Liver cancer: Risk factors and Prevention Strategies

Hepatocellular carcinoma (HCC), another name for liver cancer, is a form of the disease that starts in the liver’s cells. Detoxification, metabolism, and the creation of proteins are just a few of the many tasks the liver is in charge of carrying out. Normal liver cells can develop genetic flaws, which cause them to divide and expand out of control, resulting in liver cancer.

Liver cancer can come in two primary forms:

1. Primary liver cancer is a term used to describe cancer that starts in the liver. Hepatocellular carcinoma (HCC), which develops from hepatocytes, the primary kind of liver cells, is the most prevalent type. Inherited liver conditions including chronic hepatitis B or C infection, cirrhosis (liver scarring), or heavy alcohol use are frequently linked to primary liver cancer.
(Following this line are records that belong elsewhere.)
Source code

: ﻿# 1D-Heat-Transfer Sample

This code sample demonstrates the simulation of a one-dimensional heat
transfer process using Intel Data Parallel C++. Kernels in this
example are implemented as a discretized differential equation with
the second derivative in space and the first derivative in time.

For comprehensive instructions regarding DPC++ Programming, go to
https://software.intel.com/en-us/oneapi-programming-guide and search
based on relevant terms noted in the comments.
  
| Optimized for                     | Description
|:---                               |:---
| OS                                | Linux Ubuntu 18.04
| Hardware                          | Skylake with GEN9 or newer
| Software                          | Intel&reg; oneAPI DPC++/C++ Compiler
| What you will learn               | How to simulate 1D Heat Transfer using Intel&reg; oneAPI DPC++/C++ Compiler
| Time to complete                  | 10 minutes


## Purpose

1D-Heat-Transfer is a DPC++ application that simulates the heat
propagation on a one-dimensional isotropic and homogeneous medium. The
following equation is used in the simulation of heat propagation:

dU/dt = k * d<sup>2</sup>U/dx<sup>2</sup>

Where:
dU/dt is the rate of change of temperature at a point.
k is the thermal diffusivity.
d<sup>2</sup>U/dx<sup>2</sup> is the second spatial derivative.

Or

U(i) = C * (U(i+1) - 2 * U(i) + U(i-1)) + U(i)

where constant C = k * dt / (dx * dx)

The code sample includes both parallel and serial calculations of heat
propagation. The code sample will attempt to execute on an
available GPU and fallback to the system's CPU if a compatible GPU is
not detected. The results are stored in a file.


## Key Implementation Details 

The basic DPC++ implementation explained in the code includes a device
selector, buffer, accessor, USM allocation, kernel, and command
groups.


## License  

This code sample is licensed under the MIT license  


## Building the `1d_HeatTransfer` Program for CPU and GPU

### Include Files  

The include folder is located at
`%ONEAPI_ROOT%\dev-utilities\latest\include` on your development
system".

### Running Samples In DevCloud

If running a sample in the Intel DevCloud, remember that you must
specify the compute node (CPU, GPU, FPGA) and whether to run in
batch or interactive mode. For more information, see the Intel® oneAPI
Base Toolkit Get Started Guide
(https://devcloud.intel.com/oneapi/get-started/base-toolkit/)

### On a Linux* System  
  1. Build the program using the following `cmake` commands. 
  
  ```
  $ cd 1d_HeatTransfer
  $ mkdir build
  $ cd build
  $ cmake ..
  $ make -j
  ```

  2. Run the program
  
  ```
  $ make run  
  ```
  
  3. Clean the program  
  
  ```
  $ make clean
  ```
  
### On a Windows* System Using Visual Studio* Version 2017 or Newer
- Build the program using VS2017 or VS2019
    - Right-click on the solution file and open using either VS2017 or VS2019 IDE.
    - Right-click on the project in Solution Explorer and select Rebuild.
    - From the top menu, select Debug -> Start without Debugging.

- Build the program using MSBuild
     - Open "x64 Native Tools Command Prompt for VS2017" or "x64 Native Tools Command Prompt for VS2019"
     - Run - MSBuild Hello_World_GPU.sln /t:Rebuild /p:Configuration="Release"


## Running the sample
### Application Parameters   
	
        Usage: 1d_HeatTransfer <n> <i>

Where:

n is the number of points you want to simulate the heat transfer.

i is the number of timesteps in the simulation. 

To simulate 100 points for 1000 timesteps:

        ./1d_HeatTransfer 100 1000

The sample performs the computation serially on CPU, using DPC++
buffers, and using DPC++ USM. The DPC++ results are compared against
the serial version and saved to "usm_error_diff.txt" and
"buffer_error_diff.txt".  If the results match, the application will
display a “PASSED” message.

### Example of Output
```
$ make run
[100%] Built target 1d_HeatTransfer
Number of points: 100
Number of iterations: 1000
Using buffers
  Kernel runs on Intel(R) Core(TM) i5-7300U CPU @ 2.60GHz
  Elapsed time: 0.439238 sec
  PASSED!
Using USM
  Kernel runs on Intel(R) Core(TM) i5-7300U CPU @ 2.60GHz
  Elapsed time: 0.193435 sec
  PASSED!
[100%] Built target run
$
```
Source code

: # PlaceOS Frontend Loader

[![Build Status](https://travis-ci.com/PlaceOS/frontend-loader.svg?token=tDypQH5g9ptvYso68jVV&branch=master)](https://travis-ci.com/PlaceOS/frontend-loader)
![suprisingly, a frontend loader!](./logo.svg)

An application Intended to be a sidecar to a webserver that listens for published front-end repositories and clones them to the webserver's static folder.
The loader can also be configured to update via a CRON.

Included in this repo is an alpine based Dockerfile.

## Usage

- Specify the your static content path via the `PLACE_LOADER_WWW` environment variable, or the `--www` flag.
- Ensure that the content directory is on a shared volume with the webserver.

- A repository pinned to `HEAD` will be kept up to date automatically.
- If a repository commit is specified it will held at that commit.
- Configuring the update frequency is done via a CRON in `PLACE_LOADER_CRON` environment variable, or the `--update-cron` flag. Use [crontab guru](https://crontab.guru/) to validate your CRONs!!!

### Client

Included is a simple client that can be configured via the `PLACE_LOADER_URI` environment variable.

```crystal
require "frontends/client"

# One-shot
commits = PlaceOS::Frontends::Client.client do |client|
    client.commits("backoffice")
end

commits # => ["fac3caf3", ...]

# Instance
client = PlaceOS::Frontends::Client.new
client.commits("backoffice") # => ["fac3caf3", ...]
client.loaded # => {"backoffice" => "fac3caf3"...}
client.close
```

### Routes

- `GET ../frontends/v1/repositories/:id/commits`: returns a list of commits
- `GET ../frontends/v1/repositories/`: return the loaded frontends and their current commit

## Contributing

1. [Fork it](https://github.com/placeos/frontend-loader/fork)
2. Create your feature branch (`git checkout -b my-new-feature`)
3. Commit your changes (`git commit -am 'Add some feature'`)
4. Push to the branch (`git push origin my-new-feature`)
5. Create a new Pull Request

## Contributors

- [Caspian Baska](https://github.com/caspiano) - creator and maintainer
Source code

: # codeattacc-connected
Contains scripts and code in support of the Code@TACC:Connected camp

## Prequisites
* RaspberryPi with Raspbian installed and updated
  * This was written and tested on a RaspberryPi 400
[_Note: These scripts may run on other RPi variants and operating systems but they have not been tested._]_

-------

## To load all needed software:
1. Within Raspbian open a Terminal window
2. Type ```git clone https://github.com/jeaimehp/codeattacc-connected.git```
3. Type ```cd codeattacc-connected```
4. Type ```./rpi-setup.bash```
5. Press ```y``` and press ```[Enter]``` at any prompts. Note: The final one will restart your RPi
2. The term “secondary liver cancer” (also known as “metastatic liver cancer”) refers to liver cancer that has progressed to the liver from another part of the body, such as the colon, breast, or lung. The cancerous cells spread through the bloodstream or lymphatic system to form new liver tumors.

There is a chance that liver cancer will be significant and fatal. stomach pain, weariness, jaundice (a condition in which the skin and eyes become yellow), appetite loss, and stomach swelling are just a few of the symptoms that it may produce. Liver cancer may, however, occasionally go undetected until it has advanced.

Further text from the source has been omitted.